> _ACTIVITY_:
Copies of all lines that contain "time" are needed; take them from the data below.

· · · · ·

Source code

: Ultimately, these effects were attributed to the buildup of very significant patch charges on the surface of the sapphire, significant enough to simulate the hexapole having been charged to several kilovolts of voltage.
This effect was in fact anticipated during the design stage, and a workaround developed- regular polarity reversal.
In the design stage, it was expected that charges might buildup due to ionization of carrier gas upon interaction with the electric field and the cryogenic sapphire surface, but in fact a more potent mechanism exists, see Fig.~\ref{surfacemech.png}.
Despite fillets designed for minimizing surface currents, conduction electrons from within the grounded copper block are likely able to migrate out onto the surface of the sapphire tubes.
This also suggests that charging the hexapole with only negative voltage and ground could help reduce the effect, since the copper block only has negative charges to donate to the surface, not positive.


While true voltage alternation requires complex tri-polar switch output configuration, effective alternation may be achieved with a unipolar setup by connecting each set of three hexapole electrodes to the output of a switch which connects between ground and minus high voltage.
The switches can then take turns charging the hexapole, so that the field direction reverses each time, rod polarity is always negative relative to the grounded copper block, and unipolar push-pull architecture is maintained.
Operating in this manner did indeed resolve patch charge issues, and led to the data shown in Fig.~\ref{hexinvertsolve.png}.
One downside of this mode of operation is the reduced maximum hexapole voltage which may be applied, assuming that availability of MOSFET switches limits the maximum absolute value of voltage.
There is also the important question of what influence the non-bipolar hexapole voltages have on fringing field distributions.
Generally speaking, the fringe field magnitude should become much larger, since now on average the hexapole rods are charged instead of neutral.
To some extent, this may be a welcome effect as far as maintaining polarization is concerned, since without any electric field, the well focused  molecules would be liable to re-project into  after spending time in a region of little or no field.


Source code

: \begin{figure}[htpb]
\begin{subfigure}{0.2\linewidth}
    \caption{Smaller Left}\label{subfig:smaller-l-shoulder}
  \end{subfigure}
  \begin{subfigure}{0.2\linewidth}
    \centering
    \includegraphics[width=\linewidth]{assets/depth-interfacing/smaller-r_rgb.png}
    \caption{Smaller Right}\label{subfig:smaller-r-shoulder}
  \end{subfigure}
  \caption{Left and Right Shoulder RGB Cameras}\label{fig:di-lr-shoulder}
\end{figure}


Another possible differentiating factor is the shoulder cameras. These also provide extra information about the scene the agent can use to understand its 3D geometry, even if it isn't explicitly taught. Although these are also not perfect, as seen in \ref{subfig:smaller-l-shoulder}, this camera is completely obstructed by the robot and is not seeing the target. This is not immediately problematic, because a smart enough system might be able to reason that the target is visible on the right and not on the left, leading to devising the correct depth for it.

· · · · ·

> _FINISHED EXERCISE_:
The switches can then take turns charging the hexapole, so that the field direction reverses each time, rod polarity is always negative relative to the grounded copper block, and unipolar push-pull architecture is maintained.
To some extent, this may be a welcome effect as far as maintaining polarization is concerned, since without any electric field, the well focused  molecules would be liable to re-project into  after spending time in a region of little or no field.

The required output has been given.